EXERCISE BRIEF:
Lines below starting with the line with "Let $\EpsP \in (0,1)$ and" and going on through the line with "Let $\Players = \Players(\alpha)$" must be output exactly; the rest of the records must be left out.

PROVIDED MATERIAL:
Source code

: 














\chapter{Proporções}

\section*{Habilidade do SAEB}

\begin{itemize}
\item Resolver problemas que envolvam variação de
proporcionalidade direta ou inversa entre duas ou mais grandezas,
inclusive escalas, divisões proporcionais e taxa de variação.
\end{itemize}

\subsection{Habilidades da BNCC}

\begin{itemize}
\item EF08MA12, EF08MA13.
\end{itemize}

...

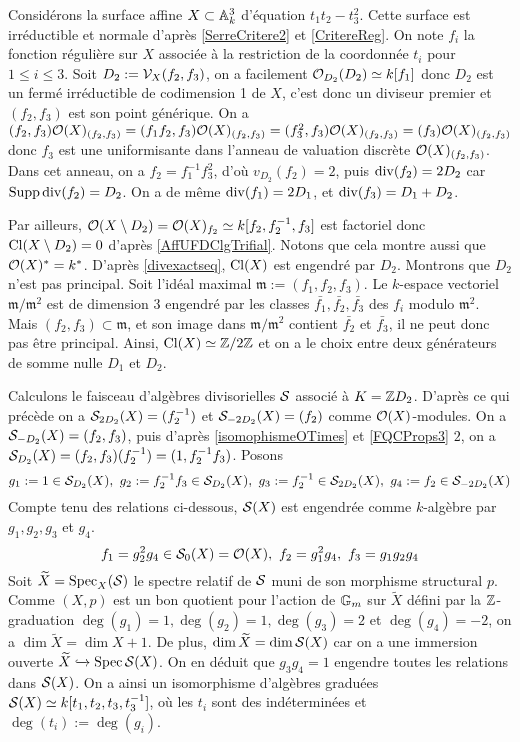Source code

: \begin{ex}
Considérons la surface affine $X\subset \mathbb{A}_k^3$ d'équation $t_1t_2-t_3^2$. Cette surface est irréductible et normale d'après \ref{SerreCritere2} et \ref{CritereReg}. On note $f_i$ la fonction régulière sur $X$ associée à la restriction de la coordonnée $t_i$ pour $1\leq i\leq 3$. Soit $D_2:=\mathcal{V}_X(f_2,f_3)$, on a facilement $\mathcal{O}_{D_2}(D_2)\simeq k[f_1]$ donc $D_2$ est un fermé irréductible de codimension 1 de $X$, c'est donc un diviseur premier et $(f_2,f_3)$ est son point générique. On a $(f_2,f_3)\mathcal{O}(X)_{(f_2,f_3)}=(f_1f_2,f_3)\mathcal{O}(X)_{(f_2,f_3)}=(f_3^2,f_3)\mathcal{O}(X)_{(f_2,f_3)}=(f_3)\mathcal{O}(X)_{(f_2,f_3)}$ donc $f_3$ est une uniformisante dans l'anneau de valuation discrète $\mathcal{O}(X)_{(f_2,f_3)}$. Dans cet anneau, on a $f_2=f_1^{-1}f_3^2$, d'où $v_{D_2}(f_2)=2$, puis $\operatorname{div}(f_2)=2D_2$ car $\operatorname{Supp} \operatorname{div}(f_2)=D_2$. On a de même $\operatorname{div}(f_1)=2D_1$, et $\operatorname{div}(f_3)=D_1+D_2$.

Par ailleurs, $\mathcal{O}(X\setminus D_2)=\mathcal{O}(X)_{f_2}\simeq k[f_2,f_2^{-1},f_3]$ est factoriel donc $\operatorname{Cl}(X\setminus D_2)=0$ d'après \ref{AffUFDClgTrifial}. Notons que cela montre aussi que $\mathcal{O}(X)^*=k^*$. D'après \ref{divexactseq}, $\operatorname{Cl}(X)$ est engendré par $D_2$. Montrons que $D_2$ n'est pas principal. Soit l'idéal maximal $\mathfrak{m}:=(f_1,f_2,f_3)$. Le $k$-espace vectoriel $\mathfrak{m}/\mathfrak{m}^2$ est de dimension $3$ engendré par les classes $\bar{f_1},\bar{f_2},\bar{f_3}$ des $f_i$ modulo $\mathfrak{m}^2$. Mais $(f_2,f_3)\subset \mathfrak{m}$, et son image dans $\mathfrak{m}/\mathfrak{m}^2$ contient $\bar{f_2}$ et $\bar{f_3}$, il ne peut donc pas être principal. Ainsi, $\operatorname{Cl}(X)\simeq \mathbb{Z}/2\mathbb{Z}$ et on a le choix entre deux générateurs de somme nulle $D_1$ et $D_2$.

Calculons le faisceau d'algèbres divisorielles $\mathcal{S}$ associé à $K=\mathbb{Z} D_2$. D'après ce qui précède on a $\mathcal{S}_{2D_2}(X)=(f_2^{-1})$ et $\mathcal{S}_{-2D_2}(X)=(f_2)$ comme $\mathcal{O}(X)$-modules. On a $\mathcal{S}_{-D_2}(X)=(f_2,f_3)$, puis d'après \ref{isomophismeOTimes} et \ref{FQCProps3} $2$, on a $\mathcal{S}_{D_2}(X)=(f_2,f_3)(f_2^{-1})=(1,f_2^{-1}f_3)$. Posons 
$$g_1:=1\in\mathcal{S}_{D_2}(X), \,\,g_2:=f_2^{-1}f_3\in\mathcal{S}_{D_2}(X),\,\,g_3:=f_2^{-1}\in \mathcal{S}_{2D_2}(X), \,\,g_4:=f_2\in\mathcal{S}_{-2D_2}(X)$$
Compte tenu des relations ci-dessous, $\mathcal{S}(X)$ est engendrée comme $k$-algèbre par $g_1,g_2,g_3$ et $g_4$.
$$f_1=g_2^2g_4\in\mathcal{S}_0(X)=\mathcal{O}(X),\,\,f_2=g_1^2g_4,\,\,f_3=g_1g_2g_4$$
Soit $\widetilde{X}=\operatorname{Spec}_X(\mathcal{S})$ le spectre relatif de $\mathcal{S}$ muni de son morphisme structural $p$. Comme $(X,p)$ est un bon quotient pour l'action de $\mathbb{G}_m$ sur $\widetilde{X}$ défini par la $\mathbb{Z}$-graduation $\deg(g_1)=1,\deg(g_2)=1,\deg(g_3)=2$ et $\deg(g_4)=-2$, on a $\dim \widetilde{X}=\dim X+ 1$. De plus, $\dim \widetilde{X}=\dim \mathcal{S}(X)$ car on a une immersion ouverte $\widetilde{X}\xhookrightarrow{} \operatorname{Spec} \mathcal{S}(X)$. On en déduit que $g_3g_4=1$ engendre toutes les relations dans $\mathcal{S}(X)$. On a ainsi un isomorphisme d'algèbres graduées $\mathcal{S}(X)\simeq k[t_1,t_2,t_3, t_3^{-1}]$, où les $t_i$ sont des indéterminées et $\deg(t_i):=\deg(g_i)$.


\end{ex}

==

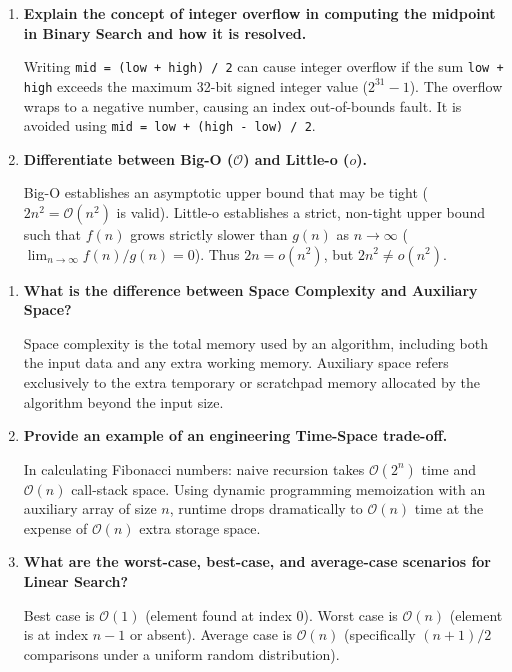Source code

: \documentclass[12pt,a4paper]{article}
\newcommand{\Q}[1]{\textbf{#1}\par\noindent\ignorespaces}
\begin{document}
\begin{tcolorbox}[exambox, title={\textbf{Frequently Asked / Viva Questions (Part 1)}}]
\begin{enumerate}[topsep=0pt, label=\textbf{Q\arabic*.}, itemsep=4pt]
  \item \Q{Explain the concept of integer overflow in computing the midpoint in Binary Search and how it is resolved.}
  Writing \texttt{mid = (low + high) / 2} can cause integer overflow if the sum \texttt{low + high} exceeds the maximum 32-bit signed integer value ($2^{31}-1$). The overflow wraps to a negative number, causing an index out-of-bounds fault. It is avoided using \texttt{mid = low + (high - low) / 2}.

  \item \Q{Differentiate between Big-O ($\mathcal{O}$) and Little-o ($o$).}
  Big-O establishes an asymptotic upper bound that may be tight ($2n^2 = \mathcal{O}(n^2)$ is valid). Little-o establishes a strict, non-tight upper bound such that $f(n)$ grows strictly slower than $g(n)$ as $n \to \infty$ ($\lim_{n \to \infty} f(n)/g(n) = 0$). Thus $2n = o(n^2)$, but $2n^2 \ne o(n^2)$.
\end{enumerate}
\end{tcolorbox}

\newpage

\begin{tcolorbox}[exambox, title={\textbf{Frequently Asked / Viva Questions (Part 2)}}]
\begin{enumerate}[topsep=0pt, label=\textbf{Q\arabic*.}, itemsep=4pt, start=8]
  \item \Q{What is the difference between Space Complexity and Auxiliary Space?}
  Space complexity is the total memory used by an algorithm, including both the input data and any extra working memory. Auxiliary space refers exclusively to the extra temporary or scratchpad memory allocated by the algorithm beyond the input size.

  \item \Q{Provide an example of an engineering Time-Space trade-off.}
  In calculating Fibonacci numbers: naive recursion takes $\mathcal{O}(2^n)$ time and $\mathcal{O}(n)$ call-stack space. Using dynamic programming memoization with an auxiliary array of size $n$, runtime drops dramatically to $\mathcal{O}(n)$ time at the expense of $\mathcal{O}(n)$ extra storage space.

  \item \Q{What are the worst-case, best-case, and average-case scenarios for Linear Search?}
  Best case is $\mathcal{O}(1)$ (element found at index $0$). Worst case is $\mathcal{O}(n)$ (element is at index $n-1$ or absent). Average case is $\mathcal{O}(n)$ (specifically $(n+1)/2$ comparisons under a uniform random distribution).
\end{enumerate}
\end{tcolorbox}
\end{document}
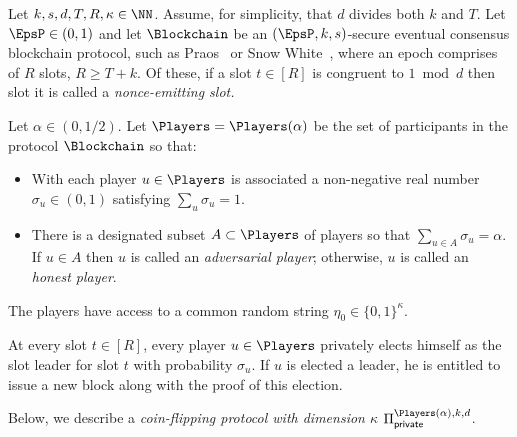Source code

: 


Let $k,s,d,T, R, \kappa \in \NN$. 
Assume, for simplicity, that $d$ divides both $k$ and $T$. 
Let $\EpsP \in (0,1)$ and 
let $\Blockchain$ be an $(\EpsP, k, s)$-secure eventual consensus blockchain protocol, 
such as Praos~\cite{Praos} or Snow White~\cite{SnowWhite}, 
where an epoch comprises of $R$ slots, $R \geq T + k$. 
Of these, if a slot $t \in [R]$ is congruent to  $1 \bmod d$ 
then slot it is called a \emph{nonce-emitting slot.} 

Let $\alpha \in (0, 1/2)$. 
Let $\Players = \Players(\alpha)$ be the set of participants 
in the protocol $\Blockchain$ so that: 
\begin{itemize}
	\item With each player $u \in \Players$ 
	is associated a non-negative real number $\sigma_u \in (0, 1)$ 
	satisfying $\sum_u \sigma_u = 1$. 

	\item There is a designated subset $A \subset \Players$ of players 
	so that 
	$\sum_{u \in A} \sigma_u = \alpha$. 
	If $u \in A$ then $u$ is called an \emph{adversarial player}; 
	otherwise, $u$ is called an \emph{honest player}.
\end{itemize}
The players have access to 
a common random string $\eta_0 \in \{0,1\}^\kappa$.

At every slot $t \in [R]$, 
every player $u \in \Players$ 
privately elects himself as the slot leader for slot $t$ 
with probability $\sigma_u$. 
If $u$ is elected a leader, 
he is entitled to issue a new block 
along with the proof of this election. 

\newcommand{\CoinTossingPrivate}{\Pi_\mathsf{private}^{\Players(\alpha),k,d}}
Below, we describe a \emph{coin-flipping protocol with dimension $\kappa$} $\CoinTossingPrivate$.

EXPECTED ANSWER:
Let $\EpsP \in (0,1)$ and 
let $\Blockchain$ be an $(\EpsP, k, s)$-secure eventual consensus blockchain protocol, 
such as Praos~\cite{Praos} or Snow White~\cite{SnowWhite}, 
where an epoch comprises of $R$ slots, $R \geq T + k$. 
Of these, if a slot $t \in [R]$ is congruent to  $1 \bmod d$ 
then slot it is called a \emph{nonce-emitting slot.} 

Let $\alpha \in (0, 1/2)$. 
Let $\Players = \Players(\alpha)$ be the set of participants 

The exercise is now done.